Malgré les protestations d'Isgon, Adam s'enferma dans la salle du trône avec Astarias. Ils avaient croisé Deornas qui arrivait au pas de course au passage, et le prince s'était arrêté devant son père, médusé, et dans l'attente de quelque chose. Astarias s'était contenté de passer devant lui sans lui parler, mais il avait posé au passage sa main gantée sur l'épaule de son fils. Un geste de reconnaissance et de pardon qui avait illuminé le visage de Deornas. Maintenant qu'il était seul avec le Haut Protecteur - Shinobourge ne comptait pas vraiment - Adam était un peu intimidé. Que pouvait-il bien dire à cet homme, cet oncle qui avait tenté de le tuer y'a pas si longtemps et qu'il redécouvrait aujourd'hui, démasqué.

- Vous... Vous dites êtes venu de votre plein gré ? Commença Adam avec hésitation. Nirina n'est donc pas au courant de votre présence ici ?

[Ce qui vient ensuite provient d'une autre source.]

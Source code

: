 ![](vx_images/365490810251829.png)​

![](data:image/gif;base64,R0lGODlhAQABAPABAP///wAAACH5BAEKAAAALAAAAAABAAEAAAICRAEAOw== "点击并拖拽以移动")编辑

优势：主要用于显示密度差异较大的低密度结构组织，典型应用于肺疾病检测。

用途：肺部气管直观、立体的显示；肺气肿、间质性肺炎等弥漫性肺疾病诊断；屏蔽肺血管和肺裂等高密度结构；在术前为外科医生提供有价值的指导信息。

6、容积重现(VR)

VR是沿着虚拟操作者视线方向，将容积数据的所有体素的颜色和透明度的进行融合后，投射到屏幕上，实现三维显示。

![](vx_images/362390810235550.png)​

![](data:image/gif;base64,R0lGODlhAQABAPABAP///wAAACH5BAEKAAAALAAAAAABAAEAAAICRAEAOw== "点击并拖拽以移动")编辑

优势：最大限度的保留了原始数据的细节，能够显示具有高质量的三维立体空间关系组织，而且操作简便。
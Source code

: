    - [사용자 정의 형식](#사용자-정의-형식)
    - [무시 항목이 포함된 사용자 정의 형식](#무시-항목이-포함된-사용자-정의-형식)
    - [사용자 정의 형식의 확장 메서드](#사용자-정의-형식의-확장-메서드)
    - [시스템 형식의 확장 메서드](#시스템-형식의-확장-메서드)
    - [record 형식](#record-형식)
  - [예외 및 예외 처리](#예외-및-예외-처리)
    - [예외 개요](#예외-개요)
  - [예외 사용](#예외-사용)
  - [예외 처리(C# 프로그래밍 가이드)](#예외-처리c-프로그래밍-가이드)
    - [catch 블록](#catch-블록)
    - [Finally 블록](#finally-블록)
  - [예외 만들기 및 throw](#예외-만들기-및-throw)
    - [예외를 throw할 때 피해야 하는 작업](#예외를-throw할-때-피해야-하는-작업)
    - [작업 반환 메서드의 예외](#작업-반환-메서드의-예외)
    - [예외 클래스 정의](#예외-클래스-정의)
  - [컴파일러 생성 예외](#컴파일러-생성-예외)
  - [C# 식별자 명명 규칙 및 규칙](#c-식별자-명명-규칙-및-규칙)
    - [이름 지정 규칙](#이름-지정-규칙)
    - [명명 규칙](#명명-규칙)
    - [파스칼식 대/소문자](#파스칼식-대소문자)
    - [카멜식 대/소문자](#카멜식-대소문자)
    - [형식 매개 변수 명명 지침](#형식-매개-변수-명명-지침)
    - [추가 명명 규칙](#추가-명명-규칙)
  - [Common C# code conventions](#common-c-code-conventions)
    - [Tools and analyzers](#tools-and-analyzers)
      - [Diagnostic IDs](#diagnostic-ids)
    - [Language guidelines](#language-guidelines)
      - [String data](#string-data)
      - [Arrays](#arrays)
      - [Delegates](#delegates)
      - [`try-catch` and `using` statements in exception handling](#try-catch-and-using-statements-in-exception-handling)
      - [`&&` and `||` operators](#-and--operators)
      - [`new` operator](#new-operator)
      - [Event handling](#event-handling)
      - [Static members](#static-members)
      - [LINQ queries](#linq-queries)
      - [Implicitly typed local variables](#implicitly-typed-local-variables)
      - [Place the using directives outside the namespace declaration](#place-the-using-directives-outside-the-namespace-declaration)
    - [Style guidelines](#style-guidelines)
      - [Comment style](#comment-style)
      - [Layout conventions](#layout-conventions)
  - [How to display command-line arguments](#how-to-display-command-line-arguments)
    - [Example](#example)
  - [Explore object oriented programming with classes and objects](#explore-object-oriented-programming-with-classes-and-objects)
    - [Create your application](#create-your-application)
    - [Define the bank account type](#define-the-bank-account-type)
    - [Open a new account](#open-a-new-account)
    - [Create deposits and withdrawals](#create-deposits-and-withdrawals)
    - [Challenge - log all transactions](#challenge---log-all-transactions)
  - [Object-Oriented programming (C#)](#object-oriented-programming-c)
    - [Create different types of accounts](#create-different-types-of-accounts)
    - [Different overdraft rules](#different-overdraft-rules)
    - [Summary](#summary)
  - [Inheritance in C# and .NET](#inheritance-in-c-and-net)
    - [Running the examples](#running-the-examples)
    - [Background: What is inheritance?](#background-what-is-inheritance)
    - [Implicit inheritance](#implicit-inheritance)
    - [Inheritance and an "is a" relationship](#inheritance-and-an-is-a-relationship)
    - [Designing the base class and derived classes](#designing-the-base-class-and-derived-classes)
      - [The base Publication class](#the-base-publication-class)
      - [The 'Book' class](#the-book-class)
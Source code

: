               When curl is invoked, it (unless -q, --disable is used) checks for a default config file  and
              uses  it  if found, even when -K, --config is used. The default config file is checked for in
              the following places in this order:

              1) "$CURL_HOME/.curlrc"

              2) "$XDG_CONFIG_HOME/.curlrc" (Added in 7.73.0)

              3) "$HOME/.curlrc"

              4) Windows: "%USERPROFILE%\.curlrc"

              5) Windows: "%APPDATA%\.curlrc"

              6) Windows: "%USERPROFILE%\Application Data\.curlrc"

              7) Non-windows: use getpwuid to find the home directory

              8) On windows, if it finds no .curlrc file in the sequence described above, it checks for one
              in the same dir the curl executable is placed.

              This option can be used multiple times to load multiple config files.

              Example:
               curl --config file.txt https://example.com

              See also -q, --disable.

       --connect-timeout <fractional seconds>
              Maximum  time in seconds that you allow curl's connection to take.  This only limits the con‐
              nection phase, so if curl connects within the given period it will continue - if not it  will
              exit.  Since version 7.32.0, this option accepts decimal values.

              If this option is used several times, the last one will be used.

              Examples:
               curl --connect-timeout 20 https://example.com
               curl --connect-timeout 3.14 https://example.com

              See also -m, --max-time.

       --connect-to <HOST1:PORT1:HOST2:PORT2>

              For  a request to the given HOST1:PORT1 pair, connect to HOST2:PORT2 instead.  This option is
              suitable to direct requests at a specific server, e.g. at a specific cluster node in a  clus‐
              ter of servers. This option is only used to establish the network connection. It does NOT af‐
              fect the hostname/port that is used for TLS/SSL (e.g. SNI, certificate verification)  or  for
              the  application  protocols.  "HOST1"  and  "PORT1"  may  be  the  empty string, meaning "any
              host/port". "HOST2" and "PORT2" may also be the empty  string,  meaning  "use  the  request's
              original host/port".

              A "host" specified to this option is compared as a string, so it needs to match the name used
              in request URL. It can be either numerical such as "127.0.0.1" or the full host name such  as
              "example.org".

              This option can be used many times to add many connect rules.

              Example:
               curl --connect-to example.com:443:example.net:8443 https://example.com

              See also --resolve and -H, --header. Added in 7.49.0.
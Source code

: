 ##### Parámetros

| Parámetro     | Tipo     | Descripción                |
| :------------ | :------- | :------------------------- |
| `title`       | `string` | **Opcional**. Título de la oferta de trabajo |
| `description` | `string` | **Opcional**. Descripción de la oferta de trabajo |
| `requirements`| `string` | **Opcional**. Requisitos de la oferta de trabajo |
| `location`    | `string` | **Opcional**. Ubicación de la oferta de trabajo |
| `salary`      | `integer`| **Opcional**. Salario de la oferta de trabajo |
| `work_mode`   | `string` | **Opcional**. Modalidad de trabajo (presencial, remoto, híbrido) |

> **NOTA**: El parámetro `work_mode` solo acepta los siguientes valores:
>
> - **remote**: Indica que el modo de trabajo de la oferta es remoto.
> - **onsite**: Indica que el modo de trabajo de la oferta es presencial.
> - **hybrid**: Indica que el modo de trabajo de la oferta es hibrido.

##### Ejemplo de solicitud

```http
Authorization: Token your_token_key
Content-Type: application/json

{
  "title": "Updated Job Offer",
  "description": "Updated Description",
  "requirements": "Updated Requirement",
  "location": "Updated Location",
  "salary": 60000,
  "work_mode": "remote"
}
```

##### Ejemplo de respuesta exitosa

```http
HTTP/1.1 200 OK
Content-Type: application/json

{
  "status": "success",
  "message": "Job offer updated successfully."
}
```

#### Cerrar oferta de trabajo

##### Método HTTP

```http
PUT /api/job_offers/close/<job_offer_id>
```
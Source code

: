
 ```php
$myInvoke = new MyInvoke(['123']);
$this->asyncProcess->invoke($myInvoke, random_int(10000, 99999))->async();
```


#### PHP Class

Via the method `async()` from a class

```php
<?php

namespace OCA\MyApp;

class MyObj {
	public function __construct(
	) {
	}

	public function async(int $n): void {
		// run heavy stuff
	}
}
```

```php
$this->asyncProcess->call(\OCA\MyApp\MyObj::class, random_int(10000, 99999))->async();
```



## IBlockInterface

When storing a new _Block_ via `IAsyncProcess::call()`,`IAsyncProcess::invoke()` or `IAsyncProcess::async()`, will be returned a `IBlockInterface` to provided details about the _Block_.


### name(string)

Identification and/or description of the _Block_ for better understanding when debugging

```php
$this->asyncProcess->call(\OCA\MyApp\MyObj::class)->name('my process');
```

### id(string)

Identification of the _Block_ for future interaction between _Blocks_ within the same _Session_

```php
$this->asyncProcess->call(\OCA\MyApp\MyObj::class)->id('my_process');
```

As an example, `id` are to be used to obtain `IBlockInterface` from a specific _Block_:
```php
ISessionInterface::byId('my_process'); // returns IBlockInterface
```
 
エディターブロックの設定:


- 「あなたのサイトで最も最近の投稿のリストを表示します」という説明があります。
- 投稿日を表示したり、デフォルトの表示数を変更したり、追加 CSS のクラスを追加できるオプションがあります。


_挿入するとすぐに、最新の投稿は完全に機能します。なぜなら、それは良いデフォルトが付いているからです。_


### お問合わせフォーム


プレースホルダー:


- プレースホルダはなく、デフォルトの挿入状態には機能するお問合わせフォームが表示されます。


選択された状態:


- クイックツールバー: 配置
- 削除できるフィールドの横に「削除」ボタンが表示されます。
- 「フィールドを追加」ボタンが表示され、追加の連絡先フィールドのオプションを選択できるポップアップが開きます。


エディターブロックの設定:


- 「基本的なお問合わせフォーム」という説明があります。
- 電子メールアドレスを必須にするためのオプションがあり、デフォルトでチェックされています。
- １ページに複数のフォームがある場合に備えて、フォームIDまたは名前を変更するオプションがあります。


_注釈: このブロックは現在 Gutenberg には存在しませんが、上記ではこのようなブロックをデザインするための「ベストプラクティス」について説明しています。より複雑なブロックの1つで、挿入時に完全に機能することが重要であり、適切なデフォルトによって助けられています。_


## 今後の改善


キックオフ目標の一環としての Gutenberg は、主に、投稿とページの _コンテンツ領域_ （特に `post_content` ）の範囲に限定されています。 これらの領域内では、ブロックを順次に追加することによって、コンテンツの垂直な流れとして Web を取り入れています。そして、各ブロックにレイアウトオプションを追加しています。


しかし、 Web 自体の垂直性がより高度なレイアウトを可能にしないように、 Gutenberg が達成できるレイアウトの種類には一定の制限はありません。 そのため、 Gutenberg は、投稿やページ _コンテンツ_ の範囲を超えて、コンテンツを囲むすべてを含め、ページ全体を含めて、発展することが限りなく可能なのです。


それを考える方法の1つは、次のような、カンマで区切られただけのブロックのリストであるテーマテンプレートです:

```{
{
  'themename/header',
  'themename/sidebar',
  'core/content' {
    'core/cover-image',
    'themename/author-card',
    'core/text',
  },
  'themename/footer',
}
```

- En fait, Votre Altesse, expliqua posément Astarias, je suis précisément où elle voulait que j'aille. Mais j'y suis un peu trop tôt. Elle souhaitait me voir diriger l'assaut de son armée qui en ce moment même s'approche de Naglima avec l'intention de la raser totalement.

Une armée ? Qui arrivait bientôt ? Adam quitta son trône pour mettre immédiatement Isgon et Deornas au courant quand un détail lui vint à l'esprit.

- Attendez... Pourquoi m'en informer, dans ce cas ?

- Car je vais vous aider à vous défendre, répondit Astarias.

Adam fronça les sourcils.

- J'ai du mal à comprendre... Vous souhaitez trahir Nirina ? Vous avez pourtant annoncé une minute plus tôt qu'elle était la seule vraie reine.

- Et je le pense, en effet. Cependant, elle n'est plus en état de gouverner. Vous devez le savoir, Ryates se sert d'elle pour des projets innommables. J'ai toujours servi ma reine en espérant la voir se dissocier de cet homme du diable, mais depuis quelque temps, je ne la reconnais même plus. Ryates la consume lentement de l'intérieur avec son épée maudite, et quand elle ne lui servira plus à rien, il la tuera sans doute. Je ne peux laisser cela se produire. J'ai promis à Rushon... à votre père... que je défendrai sa fille à jamais. Et j'ai compris que pour la sauver, je devais me ranger à vos cotés.

Astarias surprit alors Adam en tombant à genoux devant lui.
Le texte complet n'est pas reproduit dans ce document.